What is needed:
Each line from the beginning of the entries below through the line that includes "6. **Catalog Interaction:**" must be returned exactly as given.

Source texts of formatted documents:
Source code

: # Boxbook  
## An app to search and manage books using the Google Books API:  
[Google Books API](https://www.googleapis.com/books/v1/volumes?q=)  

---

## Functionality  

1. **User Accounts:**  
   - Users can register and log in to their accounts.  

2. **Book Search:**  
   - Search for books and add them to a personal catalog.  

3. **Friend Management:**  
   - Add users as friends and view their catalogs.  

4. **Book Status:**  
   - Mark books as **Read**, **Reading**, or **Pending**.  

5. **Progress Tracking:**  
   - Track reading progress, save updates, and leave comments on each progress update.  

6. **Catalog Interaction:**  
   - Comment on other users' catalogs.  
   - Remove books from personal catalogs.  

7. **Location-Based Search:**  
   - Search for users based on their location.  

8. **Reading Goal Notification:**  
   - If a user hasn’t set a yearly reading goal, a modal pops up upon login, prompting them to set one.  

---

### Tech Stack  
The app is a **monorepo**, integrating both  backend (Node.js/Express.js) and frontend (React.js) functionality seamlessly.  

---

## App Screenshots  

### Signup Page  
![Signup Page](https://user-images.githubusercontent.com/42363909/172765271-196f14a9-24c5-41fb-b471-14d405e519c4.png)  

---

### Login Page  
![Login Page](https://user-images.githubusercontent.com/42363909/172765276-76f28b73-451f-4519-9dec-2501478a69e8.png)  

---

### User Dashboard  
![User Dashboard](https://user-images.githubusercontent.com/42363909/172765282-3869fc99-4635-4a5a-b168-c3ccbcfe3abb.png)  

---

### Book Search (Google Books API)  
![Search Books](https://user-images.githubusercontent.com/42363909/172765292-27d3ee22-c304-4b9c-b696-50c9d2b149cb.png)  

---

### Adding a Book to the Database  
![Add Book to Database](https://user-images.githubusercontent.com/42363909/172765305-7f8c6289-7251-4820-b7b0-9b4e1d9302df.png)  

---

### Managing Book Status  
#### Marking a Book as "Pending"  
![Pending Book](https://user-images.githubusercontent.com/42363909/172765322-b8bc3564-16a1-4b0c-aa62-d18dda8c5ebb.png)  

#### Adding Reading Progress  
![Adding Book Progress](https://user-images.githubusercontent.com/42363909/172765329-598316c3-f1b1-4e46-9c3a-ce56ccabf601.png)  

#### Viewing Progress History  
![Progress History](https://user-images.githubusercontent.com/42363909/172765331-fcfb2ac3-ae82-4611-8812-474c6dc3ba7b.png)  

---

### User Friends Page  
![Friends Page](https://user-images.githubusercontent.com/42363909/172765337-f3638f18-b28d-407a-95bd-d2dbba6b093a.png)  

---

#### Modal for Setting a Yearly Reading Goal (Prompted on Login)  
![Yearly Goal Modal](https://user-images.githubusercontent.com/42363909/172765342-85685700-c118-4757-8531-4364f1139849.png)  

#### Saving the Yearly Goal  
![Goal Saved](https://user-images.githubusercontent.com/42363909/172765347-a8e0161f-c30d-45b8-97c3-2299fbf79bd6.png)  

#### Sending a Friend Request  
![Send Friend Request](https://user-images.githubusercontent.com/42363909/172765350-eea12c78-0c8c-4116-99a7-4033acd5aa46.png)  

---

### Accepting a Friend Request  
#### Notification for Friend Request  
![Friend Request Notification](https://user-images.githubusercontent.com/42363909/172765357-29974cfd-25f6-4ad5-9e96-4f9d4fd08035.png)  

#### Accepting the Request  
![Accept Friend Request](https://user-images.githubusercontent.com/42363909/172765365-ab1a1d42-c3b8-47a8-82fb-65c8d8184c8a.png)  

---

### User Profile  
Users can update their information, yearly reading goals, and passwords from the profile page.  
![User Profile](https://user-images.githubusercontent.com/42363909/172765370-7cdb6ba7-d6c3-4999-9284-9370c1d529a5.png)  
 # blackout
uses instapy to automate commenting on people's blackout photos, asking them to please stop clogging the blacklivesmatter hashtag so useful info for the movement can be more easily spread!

Your response:
Source code

: # Boxbook  
## An app to search and manage books using the Google Books API:  
[Google Books API](https://www.googleapis.com/books/v1/volumes?q=)  

---

## Functionality  

1. **User Accounts:**  
   - Users can register and log in to their accounts.  

2. **Book Search:**  
   - Search for books and add them to a personal catalog.  

3. **Friend Management:**  
   - Add users as friends and view their catalogs.  

4. **Book Status:**  
   - Mark books as **Read**, **Reading**, or **Pending**.  

5. **Progress Tracking:**  
   - Track reading progress, save updates, and leave comments on each progress update.  

6. **Catalog Interaction:**  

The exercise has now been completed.